Let's use a newspaper story to illustrate the problem. The text in the columns are usually justified, so the start of the text touches the start of the column, and the end of the text touches the end of the column. This is done by using individual word spacing, or individual character spacing. What if there are two columns? Should the text flow down a column, or across the page? As humans, we can very easily detect the pattern and understand the flow, but your average PDF file simply does not have enough information for a computer to be able to accurately determine the flow of text for whatever file it may encounter.

Knowing this, I was excited to see how well Microsoft have done. I quickly downloaded their free preview to try out!

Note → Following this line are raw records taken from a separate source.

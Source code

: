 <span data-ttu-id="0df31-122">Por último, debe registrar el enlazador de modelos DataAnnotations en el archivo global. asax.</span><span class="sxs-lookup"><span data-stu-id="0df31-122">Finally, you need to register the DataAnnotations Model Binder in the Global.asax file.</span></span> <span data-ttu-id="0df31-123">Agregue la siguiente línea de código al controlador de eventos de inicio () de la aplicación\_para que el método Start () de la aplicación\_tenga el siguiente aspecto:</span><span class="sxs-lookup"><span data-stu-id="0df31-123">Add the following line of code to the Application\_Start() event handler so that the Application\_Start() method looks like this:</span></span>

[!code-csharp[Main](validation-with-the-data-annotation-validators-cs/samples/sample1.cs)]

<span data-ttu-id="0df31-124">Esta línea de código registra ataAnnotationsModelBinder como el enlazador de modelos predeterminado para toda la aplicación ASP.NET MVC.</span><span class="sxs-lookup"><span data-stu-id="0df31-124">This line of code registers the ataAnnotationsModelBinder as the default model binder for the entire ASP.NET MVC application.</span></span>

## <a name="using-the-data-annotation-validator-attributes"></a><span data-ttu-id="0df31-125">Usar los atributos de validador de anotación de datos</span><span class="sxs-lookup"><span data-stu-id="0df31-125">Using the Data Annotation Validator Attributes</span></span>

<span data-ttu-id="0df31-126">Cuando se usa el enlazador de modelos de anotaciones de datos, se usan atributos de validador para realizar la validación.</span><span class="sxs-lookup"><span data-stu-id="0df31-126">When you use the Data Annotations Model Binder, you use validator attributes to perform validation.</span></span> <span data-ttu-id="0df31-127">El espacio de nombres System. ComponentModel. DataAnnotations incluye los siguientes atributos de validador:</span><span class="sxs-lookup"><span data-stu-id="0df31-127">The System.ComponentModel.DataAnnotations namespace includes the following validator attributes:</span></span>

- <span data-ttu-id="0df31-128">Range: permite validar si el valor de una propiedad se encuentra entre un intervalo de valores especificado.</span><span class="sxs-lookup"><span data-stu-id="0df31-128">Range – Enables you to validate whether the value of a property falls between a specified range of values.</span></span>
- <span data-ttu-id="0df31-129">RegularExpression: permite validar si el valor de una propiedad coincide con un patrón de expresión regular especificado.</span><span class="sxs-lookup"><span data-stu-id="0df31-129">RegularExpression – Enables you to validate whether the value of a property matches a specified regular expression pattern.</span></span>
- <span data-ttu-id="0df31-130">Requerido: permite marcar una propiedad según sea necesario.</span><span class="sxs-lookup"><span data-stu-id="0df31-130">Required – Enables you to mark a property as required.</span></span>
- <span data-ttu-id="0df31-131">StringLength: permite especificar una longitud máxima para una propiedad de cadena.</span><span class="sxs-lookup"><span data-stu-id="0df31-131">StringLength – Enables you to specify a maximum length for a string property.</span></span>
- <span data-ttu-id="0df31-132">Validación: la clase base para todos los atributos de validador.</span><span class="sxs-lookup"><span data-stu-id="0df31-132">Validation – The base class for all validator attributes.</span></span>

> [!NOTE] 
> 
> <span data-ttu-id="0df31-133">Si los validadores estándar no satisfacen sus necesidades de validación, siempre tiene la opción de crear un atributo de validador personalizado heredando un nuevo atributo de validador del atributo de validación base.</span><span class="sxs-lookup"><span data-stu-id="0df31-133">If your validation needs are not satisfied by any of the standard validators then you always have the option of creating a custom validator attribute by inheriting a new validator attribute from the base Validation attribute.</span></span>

Naturally, the first PDF that I chose to open was one of the nastiest (but perfectly valid) files that I knew we had. The file spent some time converting, and when it appeared, I wasn't disappointed. The first few pages appeared to display correctly, and then it went downhill. A page had been added from the text on the page before it overflowing onto it, a page had been output as an image with uneditable text (we output as text), two pages seemed to have combined together, a page had an inch of the background from another page at the bottom, and going down far enough, Word even froze on me and had to be forcibly quit.

That is from simply viewing the file alone, making no changes. At the very least I would expect for them to at least be able to display the PDF file, and for a page to be a page. Fundamentally, this needs to be correct before you should think about being able to make changes to it and to "reflow" it. So how are the reflow features? Well, I wasn't wrong with what I said earlier about the text not specifically having a flow. While Microsoft have made a good attempt, some lines are actually meant to be two columns, most lines don't link with the line below, and generally you can edit words, but if you want to add a sentence into a news story, forget about it.

I have experimented with quite a few PDF files now, and the result is much the same as my experience above. In my opinion Microsoft have not really thought this through. I'm sure that there will be improvements in the final version, but editing PDF files in this way is a flawed concept. For an average home made PDF file that was generated with Microsoft Word, this works quite well (though there are still issues with them displaying exactly as intended), but for anything more, the PDF file format simply doesn't lend itself to being played with like this.